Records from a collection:
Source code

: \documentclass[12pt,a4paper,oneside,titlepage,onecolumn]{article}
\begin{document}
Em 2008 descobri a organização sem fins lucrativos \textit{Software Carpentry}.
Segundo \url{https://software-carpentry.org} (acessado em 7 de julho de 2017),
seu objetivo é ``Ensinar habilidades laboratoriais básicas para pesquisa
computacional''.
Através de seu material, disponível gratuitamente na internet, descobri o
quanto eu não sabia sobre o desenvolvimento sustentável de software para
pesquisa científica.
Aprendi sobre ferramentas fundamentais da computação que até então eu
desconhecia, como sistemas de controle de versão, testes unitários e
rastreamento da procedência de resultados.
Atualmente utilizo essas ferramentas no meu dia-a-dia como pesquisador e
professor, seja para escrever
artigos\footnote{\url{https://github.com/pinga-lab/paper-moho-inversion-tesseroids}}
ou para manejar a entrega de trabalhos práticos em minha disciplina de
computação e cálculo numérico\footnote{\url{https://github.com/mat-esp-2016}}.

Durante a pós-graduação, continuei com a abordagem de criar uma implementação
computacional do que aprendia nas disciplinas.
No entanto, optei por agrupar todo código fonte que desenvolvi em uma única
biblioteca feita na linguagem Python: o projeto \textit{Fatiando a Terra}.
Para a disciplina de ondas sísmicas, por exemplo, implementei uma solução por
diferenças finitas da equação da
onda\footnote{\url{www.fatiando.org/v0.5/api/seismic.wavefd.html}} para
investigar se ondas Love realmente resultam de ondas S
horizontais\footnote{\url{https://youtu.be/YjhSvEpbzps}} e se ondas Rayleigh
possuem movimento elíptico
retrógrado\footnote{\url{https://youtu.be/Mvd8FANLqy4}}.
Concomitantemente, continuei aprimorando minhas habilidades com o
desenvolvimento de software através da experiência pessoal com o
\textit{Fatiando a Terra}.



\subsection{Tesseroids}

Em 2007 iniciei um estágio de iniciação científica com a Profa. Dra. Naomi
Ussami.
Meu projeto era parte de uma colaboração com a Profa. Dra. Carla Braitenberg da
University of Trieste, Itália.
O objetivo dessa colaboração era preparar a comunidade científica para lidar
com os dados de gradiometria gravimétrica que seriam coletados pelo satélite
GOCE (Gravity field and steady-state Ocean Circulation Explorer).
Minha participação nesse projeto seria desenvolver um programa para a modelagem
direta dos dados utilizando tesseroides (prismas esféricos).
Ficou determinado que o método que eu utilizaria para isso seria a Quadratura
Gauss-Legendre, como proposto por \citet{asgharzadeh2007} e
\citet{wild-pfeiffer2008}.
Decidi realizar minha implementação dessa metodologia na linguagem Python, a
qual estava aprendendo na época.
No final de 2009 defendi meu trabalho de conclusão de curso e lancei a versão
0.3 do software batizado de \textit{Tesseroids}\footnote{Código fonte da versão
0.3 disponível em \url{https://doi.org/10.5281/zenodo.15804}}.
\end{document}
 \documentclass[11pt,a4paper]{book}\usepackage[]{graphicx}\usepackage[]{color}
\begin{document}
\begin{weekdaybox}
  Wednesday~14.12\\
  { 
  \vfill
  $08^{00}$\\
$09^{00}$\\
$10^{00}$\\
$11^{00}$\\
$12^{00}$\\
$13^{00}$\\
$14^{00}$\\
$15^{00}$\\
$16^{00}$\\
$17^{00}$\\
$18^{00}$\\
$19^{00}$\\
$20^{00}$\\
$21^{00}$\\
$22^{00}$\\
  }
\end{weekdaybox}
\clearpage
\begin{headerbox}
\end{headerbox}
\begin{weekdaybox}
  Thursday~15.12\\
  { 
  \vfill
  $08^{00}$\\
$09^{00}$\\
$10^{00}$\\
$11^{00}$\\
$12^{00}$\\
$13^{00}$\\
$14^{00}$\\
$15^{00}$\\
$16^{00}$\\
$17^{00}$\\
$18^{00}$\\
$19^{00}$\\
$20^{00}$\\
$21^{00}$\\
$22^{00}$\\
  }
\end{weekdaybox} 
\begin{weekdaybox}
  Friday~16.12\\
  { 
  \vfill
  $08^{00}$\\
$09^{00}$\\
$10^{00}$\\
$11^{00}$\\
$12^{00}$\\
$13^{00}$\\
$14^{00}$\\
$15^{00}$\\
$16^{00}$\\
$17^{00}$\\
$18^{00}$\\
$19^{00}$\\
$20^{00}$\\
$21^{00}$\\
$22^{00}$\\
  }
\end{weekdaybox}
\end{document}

To do: An exact copy of every record is needed.

Answer:
Source code

: \documentclass[12pt,a4paper,oneside,titlepage,onecolumn]{article}
\begin{document}
Em 2008 descobri a organização sem fins lucrativos \textit{Software Carpentry}.
Segundo \url{https://software-carpentry.org} (acessado em 7 de julho de 2017),
seu objetivo é ``Ensinar habilidades laboratoriais básicas para pesquisa
computacional''.
Através de seu material, disponível gratuitamente na internet, descobri o
quanto eu não sabia sobre o desenvolvimento sustentável de software para
pesquisa científica.
Aprendi sobre ferramentas fundamentais da computação que até então eu
desconhecia, como sistemas de controle de versão, testes unitários e
rastreamento da procedência de resultados.
Atualmente utilizo essas ferramentas no meu dia-a-dia como pesquisador e
professor, seja para escrever
artigos\footnote{\url{https://github.com/pinga-lab/paper-moho-inversion-tesseroids}}
ou para manejar a entrega de trabalhos práticos em minha disciplina de
computação e cálculo numérico\footnote{\url{https://github.com/mat-esp-2016}}.

Durante a pós-graduação, continuei com a abordagem de criar uma implementação
computacional do que aprendia nas disciplinas.
No entanto, optei por agrupar todo código fonte que desenvolvi em uma única
biblioteca feita na linguagem Python: o projeto \textit{Fatiando a Terra}.
Para a disciplina de ondas sísmicas, por exemplo, implementei uma solução por
diferenças finitas da equação da
onda\footnote{\url{www.fatiando.org/v0.5/api/seismic.wavefd.html}} para
investigar se ondas Love realmente resultam de ondas S
horizontais\footnote{\url{https://youtu.be/YjhSvEpbzps}} e se ondas Rayleigh
possuem movimento elíptico
retrógrado\footnote{\url{https://youtu.be/Mvd8FANLqy4}}.
Concomitantemente, continuei aprimorando minhas habilidades com o
desenvolvimento de software através da experiência pessoal com o
\textit{Fatiando a Terra}.



\subsection{Tesseroids}

Em 2007 iniciei um estágio de iniciação científica com a Profa. Dra. Naomi
Ussami.
Meu projeto era parte de uma colaboração com a Profa. Dra. Carla Braitenberg da
University of Trieste, Itália.
O objetivo dessa colaboração era preparar a comunidade científica para lidar
com os dados de gradiometria gravimétrica que seriam coletados pelo satélite
GOCE (Gravity field and steady-state Ocean Circulation Explorer).
Minha participação nesse projeto seria desenvolver um programa para a modelagem
direta dos dados utilizando tesseroides (prismas esféricos).
Ficou determinado que o método que eu utilizaria para isso seria a Quadratura
Gauss-Legendre, como proposto por \citet{asgharzadeh2007} e
\citet{wild-pfeiffer2008}.
Decidi realizar minha implementação dessa metodologia na linguagem Python, a
qual estava aprendendo na época.
No final de 2009 defendi meu trabalho de conclusão de curso e lancei a versão
0.3 do software batizado de \textit{Tesseroids}\footnote{Código fonte da versão
0.3 disponível em \url{https://doi.org/10.5281/zenodo.15804}}.
\end{document}
 \documentclass[11pt,a4paper]{book}\usepackage[]{graphicx}\usepackage[]{color}
\begin{document}
\begin{weekdaybox}
  Wednesday~14.12\\
  { 
  \vfill
  $08^{00}$\\
$09^{00}$\\
$10^{00}$\\
$11^{00}$\\
$12^{00}$\\
$13^{00}$\\
$14^{00}$\\
$15^{00}$\\
$16^{00}$\\
$17^{00}$\\
$18^{00}$\\
$19^{00}$\\
$20^{00}$\\
$21^{00}$\\
$22^{00}$\\
  }
\end{weekdaybox}
\clearpage
\begin{headerbox}
\end{headerbox}
\begin{weekdaybox}
  Thursday~15.12\\
  { 
  \vfill
  $08^{00}$\\
$09^{00}$\\
$10^{00}$\\
$11^{00}$\\
$12^{00}$\\
$13^{00}$\\
$14^{00}$\\
$15^{00}$\\
$16^{00}$\\
$17^{00}$\\
$18^{00}$\\
$19^{00}$\\
$20^{00}$\\
$21^{00}$\\
$22^{00}$\\
  }
\end{weekdaybox} 
\begin{weekdaybox}
  Friday~16.12\\
  { 
  \vfill
  $08^{00}$\\
$09^{00}$\\
$10^{00}$\\
$11^{00}$\\
$12^{00}$\\
$13^{00}$\\
$14^{00}$\\
$15^{00}$\\
$16^{00}$\\
$17^{00}$\\
$18^{00}$\\
$19^{00}$\\
$20^{00}$\\
$21^{00}$\\
$22^{00}$\\
  }
\end{weekdaybox}
\end{document}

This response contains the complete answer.